> [DATASET EXCERPTS]:
BEGIN

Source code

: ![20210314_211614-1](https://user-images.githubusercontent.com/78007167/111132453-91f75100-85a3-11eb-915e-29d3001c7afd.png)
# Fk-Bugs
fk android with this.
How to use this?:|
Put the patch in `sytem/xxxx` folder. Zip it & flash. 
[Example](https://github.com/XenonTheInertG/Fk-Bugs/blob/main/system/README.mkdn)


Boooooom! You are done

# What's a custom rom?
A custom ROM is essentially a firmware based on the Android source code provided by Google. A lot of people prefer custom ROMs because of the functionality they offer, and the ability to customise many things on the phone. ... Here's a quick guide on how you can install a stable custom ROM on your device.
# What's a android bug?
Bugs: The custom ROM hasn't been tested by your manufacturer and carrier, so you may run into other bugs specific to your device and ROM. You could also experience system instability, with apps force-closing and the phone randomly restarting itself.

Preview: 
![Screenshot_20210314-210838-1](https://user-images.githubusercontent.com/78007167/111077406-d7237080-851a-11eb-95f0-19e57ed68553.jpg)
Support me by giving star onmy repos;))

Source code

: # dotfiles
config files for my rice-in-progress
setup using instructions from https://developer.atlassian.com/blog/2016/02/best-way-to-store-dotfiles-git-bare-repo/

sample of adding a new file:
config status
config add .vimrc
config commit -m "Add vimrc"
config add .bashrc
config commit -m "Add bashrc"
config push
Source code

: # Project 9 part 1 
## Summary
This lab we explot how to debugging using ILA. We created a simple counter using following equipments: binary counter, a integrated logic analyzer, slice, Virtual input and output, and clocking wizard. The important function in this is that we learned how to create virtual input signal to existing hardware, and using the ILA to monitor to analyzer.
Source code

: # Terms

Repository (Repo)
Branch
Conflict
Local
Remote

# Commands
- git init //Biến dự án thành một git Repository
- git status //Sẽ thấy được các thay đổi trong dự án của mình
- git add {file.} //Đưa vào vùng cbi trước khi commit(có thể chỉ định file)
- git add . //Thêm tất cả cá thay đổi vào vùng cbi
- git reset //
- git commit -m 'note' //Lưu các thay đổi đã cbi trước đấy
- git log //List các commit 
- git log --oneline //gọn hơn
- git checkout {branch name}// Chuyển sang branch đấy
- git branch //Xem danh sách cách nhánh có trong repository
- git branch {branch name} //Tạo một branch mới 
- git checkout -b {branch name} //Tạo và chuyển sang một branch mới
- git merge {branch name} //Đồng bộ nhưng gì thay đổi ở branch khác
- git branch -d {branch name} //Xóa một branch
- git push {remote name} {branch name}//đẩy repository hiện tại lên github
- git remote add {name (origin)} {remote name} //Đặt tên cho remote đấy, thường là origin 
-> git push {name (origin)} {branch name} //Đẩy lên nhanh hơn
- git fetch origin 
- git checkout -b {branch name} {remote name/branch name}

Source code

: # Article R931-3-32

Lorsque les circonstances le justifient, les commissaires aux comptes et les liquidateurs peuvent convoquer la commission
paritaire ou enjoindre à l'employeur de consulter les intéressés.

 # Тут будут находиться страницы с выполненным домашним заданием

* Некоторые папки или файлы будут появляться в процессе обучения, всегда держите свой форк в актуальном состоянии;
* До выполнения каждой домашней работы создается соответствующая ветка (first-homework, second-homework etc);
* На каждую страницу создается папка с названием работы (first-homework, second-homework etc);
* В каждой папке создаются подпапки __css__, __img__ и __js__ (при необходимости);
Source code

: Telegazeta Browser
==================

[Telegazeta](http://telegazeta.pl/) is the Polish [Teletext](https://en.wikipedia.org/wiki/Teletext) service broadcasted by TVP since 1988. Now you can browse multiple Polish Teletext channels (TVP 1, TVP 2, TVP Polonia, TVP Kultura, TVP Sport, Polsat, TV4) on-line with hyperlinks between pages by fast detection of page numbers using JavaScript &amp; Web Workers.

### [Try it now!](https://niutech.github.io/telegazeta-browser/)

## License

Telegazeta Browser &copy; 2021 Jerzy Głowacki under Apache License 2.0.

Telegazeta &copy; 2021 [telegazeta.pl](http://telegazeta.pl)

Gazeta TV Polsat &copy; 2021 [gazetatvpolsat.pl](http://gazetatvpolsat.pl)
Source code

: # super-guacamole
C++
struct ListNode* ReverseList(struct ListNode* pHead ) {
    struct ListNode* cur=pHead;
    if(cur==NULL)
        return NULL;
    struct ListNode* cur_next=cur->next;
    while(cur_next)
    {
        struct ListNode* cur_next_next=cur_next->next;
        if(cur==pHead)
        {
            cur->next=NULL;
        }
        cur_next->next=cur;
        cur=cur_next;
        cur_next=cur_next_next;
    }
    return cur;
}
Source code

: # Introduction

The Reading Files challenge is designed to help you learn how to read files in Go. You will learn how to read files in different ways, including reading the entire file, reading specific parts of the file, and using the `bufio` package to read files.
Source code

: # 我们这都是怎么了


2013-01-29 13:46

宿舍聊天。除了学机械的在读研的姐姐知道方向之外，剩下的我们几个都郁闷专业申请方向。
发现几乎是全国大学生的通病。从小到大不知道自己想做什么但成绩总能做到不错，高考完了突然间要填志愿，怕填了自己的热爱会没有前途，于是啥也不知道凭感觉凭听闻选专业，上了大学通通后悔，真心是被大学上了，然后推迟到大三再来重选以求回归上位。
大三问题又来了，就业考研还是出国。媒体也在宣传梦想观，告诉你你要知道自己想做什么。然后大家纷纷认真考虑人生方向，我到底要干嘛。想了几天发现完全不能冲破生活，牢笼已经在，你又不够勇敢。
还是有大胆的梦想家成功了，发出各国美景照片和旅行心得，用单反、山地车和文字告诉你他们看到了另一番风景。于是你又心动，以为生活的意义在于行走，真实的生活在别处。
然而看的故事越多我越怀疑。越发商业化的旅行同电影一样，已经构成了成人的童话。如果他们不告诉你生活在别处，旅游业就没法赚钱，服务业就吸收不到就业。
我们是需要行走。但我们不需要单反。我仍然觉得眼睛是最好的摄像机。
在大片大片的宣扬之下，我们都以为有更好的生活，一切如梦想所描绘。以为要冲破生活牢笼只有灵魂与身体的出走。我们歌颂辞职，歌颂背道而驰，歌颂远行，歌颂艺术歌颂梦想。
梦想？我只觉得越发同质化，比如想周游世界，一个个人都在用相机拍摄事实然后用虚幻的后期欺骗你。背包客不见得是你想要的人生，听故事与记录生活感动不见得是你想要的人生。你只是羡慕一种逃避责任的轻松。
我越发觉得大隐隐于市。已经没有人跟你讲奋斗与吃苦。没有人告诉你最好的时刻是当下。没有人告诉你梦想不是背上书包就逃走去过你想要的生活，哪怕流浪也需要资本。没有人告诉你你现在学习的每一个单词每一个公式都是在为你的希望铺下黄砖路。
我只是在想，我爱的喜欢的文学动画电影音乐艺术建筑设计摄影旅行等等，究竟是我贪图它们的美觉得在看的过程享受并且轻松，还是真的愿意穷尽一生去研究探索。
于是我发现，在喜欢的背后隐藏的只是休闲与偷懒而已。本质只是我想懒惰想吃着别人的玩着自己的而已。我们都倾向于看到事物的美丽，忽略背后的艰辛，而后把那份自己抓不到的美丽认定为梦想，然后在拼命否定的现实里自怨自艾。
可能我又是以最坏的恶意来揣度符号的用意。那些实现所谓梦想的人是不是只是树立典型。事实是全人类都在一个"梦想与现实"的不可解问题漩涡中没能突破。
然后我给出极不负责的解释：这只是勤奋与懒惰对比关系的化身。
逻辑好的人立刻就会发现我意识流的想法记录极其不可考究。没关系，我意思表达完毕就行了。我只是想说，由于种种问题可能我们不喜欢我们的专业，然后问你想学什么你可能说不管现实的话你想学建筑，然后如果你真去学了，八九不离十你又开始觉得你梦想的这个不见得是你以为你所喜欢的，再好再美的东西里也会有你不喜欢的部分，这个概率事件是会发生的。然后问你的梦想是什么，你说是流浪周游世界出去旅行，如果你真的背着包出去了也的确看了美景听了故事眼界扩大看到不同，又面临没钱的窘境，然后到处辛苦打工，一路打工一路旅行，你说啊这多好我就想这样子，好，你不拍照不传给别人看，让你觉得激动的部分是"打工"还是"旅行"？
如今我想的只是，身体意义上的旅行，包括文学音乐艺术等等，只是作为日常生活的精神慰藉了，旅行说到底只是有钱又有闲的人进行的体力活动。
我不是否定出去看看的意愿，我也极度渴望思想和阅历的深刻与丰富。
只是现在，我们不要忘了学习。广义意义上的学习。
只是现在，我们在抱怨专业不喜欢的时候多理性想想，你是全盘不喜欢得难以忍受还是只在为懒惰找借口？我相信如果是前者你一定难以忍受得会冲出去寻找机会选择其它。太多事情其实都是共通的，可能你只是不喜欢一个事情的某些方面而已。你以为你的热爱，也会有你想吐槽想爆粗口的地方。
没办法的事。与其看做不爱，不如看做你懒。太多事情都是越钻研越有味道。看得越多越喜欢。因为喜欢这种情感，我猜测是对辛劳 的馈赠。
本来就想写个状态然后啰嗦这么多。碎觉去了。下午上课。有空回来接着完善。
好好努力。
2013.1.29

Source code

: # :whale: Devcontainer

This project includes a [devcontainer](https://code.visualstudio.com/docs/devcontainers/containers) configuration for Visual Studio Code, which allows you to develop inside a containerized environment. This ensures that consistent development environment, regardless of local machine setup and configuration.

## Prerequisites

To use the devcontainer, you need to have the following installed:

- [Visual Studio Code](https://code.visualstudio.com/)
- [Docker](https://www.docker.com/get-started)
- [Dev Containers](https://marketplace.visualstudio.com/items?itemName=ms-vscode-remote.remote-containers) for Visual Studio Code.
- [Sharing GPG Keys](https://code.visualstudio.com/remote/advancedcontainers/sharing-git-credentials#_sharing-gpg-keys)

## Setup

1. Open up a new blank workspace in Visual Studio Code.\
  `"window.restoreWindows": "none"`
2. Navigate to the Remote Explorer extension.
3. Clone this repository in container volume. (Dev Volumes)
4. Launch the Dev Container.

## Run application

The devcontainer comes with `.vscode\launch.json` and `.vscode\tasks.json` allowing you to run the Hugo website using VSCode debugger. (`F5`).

END

> [EXERCISE DIRECTIONS]: Count how many lines in the data above hold the string "License", and give the number with no other words.

> [SOLUTION]: 2